Congress released this week the Tax Cuts and Jobs Act, and we wanted to give you a snapshot of some of the provisions included that could have an impact on you and your business. As the bill moves through the legislative process, many of these details will likely change, but we want you to know that we will stay on top of any changes that will affect you:
The following are just a few of the details contained in the bill that may be pertinent to you:
For businesses:
- A flat corporate rate: The bill proposes reducing the 35 percent corporate income tax to 20 percent (25 percent for personal services corporations) beginning in 2018. The corporate alternative minimum tax would be repealed.
- 100 percent cost recovery deduction: Instead of bonus depreciation, the bill provides for 100 percent expensing the cost of certain property placed in service after September 27, 2017, and before January 1, 2023.
- Increase in Section 179 expensing: For tax years beginning after 2017 through tax years beginning before 2023, the bill proposes to increase the amount that could be expensed under Section 179 from $510,000 to $5 million. The phase-out amount would be increased to $20 million from the current $2.03 million.
- Eliminate or limit certain credits: Under the bill, the work opportunity tax credit and employer-provided child care credit would be repealed.

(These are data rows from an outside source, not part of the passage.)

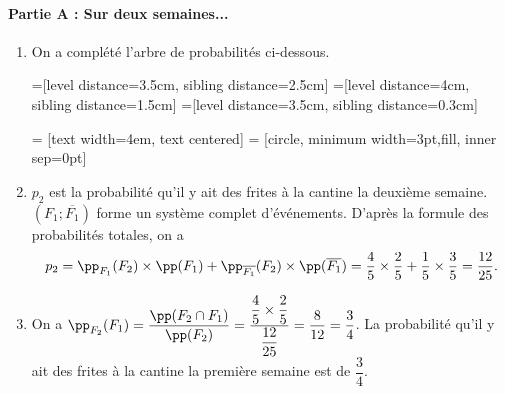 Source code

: \documentclass[11pt,fleqn, openany]{book} %
\begin{document}
\begin{solution}\hspace{0pt}

\paragraph{Partie A : Sur deux semaines...}


\begin{enumerate}
    \item On a complété l'arbre de probabilités ci-dessous.
    
    =[level distance=3.5cm, sibling distance=2.5cm]
=[level distance=4cm, sibling distance=1.5cm]
=[level distance=3.5cm, sibling distance=0.3cm]

 = [text width=4em, text centered]
 = [circle, minimum width=3pt,fill, inner sep=0pt]


\begin{center}
\end{center}
    
    \item $p_2$ est la probabilité qu'il y ait des frites à la cantine la deuxième semaine. $(F_1 ; \overline{F_1})$ forme un système complet d'événements. D'après la formule des probabilités totales, on a
    \[p_2= \pp _{F_1}(F_2) \times \pp (F_1) + \pp _{\overline{F_1}}(F_2) \times \pp (\overline{F_1}) = \dfrac{4}{5} \times \dfrac{2}{5} + \dfrac{1}{5} \times \dfrac{3}{5}=\dfrac{12}{25}.\] 
    \item On a $\pp _{F_2}(F_1)=\dfrac{\pp(F_2 \cap F_1)}{\pp(F_2)}=\dfrac{\dfrac{4}{5} \times \dfrac{2}{5}}{\dfrac{12}{25}}=\dfrac{8}{12}=\dfrac{3}{4}$.
    La probabilité qu'il y ait des frites à la cantine la première semaine est de $\dfrac{3}{4}$.
\end{enumerate} 



\end{solution}
\end{document}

- Pass-through limits: The tax rate applied to a portion of a pass-through entity’s business income would be limited to 25 percent.
- Like-kind exchanges: The deferral of gain on like-kind exchanges would be modified to allow for like-kind exchanges only on real property.
- Entertainment expenses: The bill eliminates the deduction for entertainment, amusement or recreation activities, facilities, or membership dues relating to such activities or other social purposes. Likewise, no deduction would be allowed for transportation fringe benefits, benefits in the form of on-premises gyms and other athletic facilities, or for amenities provided for employees that are primarily personal in nature and that involve property or services not directly related to the employer’s trade or business.
For individuals:
- Tax rates: The bill replaces the seven income tax brackets for individual taxpayers with four rates of 12 percent, 25 percent, 35 percent, and 39.6 percent.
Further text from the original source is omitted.